> [DATA UNDER STUDY]:
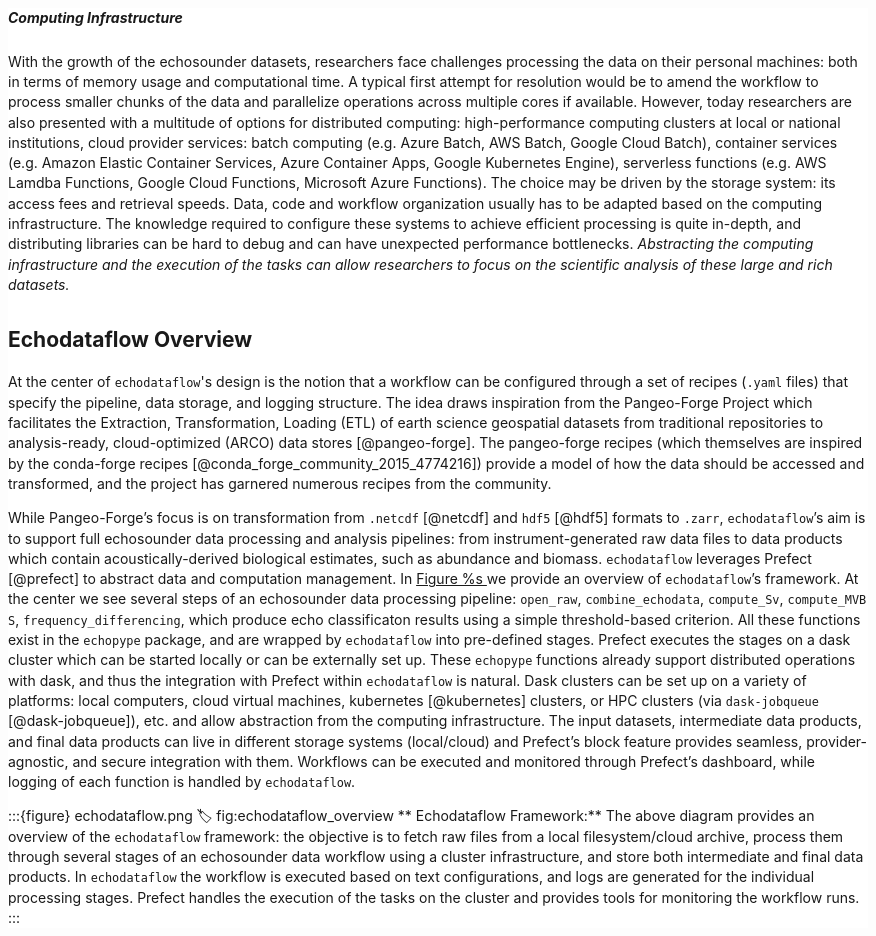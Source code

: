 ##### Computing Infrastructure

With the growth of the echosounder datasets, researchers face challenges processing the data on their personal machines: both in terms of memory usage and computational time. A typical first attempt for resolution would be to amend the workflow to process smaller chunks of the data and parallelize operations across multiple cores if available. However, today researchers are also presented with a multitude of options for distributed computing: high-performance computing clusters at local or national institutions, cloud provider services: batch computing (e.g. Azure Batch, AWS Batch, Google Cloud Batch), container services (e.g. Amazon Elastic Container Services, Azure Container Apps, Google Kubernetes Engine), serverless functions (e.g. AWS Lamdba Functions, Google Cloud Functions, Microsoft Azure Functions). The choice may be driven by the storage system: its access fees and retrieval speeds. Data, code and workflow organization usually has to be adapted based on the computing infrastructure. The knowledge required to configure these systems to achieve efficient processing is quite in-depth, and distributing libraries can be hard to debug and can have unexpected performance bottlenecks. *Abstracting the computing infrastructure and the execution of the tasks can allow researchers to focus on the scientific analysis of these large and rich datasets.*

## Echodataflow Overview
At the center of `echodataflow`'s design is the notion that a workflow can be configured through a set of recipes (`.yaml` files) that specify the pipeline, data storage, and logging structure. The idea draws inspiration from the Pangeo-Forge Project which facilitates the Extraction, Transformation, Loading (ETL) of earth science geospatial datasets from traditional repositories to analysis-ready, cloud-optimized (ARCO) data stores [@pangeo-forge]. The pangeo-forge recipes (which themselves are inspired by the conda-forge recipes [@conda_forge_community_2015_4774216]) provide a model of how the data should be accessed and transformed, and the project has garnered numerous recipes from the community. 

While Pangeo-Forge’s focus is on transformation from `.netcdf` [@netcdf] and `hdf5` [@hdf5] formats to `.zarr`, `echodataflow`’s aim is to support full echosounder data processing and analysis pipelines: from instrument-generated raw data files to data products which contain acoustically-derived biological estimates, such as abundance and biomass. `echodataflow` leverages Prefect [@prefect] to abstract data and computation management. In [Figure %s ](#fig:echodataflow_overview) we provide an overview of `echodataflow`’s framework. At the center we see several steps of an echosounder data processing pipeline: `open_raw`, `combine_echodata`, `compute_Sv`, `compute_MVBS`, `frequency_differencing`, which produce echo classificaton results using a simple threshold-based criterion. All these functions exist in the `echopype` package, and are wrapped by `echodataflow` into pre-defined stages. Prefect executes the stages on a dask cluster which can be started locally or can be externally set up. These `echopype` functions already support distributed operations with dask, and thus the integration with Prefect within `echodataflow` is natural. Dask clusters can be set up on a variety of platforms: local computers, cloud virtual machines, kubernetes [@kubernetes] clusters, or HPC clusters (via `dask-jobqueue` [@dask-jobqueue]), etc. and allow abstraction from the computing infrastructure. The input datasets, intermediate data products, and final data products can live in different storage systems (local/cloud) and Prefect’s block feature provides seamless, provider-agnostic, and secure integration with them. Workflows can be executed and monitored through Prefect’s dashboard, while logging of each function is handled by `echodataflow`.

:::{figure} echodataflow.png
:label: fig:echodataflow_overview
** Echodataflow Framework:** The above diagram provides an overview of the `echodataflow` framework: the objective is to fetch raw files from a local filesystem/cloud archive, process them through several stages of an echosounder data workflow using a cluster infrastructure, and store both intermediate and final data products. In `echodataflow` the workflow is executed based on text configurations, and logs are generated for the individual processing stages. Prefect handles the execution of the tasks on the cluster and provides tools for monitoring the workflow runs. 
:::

> [THE PROBLEM]: Reproduce each entry exactly as given; no pictures, please.

> [YOUR SOLUTION]:
Source code

: ##### Computing Infrastructure

With the growth of the echosounder datasets, researchers face challenges processing the data on their personal machines: both in terms of memory usage and computational time. A typical first attempt for resolution would be to amend the workflow to process smaller chunks of the data and parallelize operations across multiple cores if available. However, today researchers are also presented with a multitude of options for distributed computing: high-performance computing clusters at local or national institutions, cloud provider services: batch computing (e.g. Azure Batch, AWS Batch, Google Cloud Batch), container services (e.g. Amazon Elastic Container Services, Azure Container Apps, Google Kubernetes Engine), serverless functions (e.g. AWS Lamdba Functions, Google Cloud Functions, Microsoft Azure Functions). The choice may be driven by the storage system: its access fees and retrieval speeds. Data, code and workflow organization usually has to be adapted based on the computing infrastructure. The knowledge required to configure these systems to achieve efficient processing is quite in-depth, and distributing libraries can be hard to debug and can have unexpected performance bottlenecks. *Abstracting the computing infrastructure and the execution of the tasks can allow researchers to focus on the scientific analysis of these large and rich datasets.*

## Echodataflow Overview
At the center of `echodataflow`'s design is the notion that a workflow can be configured through a set of recipes (`.yaml` files) that specify the pipeline, data storage, and logging structure. The idea draws inspiration from the Pangeo-Forge Project which facilitates the Extraction, Transformation, Loading (ETL) of earth science geospatial datasets from traditional repositories to analysis-ready, cloud-optimized (ARCO) data stores [@pangeo-forge]. The pangeo-forge recipes (which themselves are inspired by the conda-forge recipes [@conda_forge_community_2015_4774216]) provide a model of how the data should be accessed and transformed, and the project has garnered numerous recipes from the community. 

While Pangeo-Forge’s focus is on transformation from `.netcdf` [@netcdf] and `hdf5` [@hdf5] formats to `.zarr`, `echodataflow`’s aim is to support full echosounder data processing and analysis pipelines: from instrument-generated raw data files to data products which contain acoustically-derived biological estimates, such as abundance and biomass. `echodataflow` leverages Prefect [@prefect] to abstract data and computation management. In [Figure %s ](#fig:echodataflow_overview) we provide an overview of `echodataflow`’s framework. At the center we see several steps of an echosounder data processing pipeline: `open_raw`, `combine_echodata`, `compute_Sv`, `compute_MVBS`, `frequency_differencing`, which produce echo classificaton results using a simple threshold-based criterion. All these functions exist in the `echopype` package, and are wrapped by `echodataflow` into pre-defined stages. Prefect executes the stages on a dask cluster which can be started locally or can be externally set up. These `echopype` functions already support distributed operations with dask, and thus the integration with Prefect within `echodataflow` is natural. Dask clusters can be set up on a variety of platforms: local computers, cloud virtual machines, kubernetes [@kubernetes] clusters, or HPC clusters (via `dask-jobqueue` [@dask-jobqueue]), etc. and allow abstraction from the computing infrastructure. The input datasets, intermediate data products, and final data products can live in different storage systems (local/cloud) and Prefect’s block feature provides seamless, provider-agnostic, and secure integration with them. Workflows can be executed and monitored through Prefect’s dashboard, while logging of each function is handled by `echodataflow`.

:::{figure} echodataflow.png
:label: fig:echodataflow_overview
** Echodataflow Framework:** The above diagram provides an overview of the `echodataflow` framework: the objective is to fetch raw files from a local filesystem/cloud archive, process them through several stages of an echosounder data workflow using a cluster infrastructure, and store both intermediate and final data products. In `echodataflow` the workflow is executed based on text configurations, and logs are generated for the individual processing stages. Prefect handles the execution of the tasks on the cluster and provides tools for monitoring the workflow runs. 
:::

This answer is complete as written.